@HDnut
2.93 octad base price: $5,900
2.66 octad base price: $4,700
2.93 quad base price: $3,000
2.66 quad base price: $2,500
The 2.93 quad is only $500 more then the 2.66 quad. And the 2.93 pitches the difference where it will really counts the most - most of the time. Even an application that scales 100% across all available cores like Lightwave3D (which probably scales better than any other app there is!), I still end up spending most of my time doing tasks that benefit more from clocks than cores.
Load the app,
load the resources,
fiddle with the interface,
create the models,
edit the textures in PS,
apply and adjust the textures,
setup the lighting,
create the animation curves,
check the animation in OpenGL previews,
save everything, etc.
And many of these are tasks I must do repeatedly - again and again - every time I sit down to the machine.
Let's say I spend a month editing the project which is fairly common.
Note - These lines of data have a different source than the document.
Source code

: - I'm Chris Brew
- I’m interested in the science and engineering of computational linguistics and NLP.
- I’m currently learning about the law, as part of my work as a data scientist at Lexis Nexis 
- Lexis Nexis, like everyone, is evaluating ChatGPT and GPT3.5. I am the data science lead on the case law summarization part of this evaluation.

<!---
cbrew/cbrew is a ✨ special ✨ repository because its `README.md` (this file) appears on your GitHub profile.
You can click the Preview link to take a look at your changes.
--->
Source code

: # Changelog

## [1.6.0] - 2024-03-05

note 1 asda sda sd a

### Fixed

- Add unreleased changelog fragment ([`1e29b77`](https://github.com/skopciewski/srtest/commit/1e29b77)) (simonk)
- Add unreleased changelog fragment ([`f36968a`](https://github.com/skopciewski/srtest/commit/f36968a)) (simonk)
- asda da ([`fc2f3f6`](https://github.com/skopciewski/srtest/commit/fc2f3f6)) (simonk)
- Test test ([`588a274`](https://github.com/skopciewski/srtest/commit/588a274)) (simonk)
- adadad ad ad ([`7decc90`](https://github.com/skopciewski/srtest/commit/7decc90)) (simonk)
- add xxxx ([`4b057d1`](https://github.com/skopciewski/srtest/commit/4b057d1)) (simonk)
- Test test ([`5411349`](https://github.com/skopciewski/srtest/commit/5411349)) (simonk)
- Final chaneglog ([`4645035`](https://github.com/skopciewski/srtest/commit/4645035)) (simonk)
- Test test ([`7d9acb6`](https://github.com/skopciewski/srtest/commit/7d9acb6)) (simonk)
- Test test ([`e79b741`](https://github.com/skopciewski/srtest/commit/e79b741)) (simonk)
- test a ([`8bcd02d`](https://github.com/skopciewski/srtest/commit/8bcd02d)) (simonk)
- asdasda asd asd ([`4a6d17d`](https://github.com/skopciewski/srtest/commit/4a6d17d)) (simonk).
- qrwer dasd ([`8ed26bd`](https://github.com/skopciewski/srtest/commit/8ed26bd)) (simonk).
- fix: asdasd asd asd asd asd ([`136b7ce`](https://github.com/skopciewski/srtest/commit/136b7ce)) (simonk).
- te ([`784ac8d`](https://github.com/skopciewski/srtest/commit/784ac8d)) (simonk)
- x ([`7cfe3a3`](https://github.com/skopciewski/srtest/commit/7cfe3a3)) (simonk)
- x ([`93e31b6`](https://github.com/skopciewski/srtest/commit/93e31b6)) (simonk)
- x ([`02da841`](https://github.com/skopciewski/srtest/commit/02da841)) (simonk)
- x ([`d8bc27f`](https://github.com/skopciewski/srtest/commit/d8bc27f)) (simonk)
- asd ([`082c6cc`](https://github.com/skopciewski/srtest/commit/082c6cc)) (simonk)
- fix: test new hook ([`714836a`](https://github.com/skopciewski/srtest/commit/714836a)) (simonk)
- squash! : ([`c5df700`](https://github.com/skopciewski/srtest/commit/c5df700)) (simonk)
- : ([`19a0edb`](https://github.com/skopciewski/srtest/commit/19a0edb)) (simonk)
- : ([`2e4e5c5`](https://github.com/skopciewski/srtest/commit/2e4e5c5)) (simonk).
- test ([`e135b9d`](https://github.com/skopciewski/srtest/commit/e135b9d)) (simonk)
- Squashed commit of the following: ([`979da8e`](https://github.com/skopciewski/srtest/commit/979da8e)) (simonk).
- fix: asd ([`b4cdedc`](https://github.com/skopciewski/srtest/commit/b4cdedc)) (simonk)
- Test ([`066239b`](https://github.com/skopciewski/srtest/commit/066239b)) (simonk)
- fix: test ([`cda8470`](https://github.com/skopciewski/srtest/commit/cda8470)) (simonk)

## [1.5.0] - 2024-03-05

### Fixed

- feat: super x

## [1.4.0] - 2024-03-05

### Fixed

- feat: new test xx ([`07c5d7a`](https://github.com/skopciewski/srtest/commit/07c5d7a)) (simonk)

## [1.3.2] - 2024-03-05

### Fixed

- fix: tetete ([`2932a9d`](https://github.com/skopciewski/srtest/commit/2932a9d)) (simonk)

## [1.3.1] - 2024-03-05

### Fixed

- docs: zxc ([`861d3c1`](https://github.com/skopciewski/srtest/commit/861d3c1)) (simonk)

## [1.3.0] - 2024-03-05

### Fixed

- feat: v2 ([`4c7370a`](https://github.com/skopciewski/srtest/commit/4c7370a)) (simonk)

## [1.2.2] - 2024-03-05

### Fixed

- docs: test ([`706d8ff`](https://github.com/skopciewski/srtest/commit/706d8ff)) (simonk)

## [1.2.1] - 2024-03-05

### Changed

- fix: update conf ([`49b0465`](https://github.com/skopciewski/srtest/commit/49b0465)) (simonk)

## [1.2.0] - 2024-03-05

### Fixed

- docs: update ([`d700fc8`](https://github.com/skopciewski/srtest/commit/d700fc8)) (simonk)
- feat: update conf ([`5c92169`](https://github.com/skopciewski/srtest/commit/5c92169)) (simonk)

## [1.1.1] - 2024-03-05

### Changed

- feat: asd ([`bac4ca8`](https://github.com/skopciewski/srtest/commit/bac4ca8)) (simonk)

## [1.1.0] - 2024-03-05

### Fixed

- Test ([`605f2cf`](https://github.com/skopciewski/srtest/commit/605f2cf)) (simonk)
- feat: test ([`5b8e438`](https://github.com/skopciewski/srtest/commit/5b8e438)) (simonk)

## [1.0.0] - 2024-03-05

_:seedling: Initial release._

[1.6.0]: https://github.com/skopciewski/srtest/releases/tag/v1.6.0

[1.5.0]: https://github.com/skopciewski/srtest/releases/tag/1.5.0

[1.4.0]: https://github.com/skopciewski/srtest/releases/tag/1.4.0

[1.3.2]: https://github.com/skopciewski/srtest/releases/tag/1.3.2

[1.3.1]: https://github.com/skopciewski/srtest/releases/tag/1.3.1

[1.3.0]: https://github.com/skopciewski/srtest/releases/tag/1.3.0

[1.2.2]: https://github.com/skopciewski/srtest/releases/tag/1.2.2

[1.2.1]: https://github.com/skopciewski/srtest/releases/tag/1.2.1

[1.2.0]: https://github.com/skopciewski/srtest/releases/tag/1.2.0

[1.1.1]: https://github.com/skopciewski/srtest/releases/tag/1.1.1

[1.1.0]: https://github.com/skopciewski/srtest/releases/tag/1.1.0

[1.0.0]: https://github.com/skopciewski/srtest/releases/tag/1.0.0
Let's say it's a 3 minute commercial grade animation at 30FPS and the frames take 1min. to render on the 2.93 quad - that's 5,400 minutes or 90 hours or 3.75 days. If you have the 2.93 octad you can divide all those times in half. If you have the 2.66 octad you spend like 70% of those times. 70% of 3.75 days is 2.63 days. So basically you will save one day a month if you get the 2.66 octad instead of the 2.93 quad. But everything else you did that month went by faster and with less frustration on the 2.93 quad. With the 2.93 octad you get the best of both but the cost... oh my. You save now two days a month and additionally everything was edited quickly and with less frustration.
I did this everyday for 9 years (and taught the same) so this is pretty common sense to me. Pro Video editing too.
You have to ask yourself:
Is the one day a month going to be worth $1,700? (if no then the 2.93 quad is better than the 2.66 octad)
Is the two days a month going to be worth $2,900? (if no then the 2.93 quad is better than the 2.93 octad)
Is almost 10% faster editing (extra pep!) in your everyday work worth $500? (if yes then the 2.93 quad is better than the 2.66 quad)
@Mac Husky
Yeah, definitely! What Snow Leopard does for octads so will it do for quads - whatever that is. I guess not all that much though. Apple is still dealing with the same hardware limits - limits imposed by the physical architecture. I guess most application performance (however we measure that!?!) won't be increased by more than about 10%. But 10% to all intel based Mac Pros. 10% more than whatever they were before Snow Leopard. The rendering and stuff will not be (can not be) improved by the OS significantly enough to measure. Unless of course there's some magical Apple pixie-dust I don't know about yet.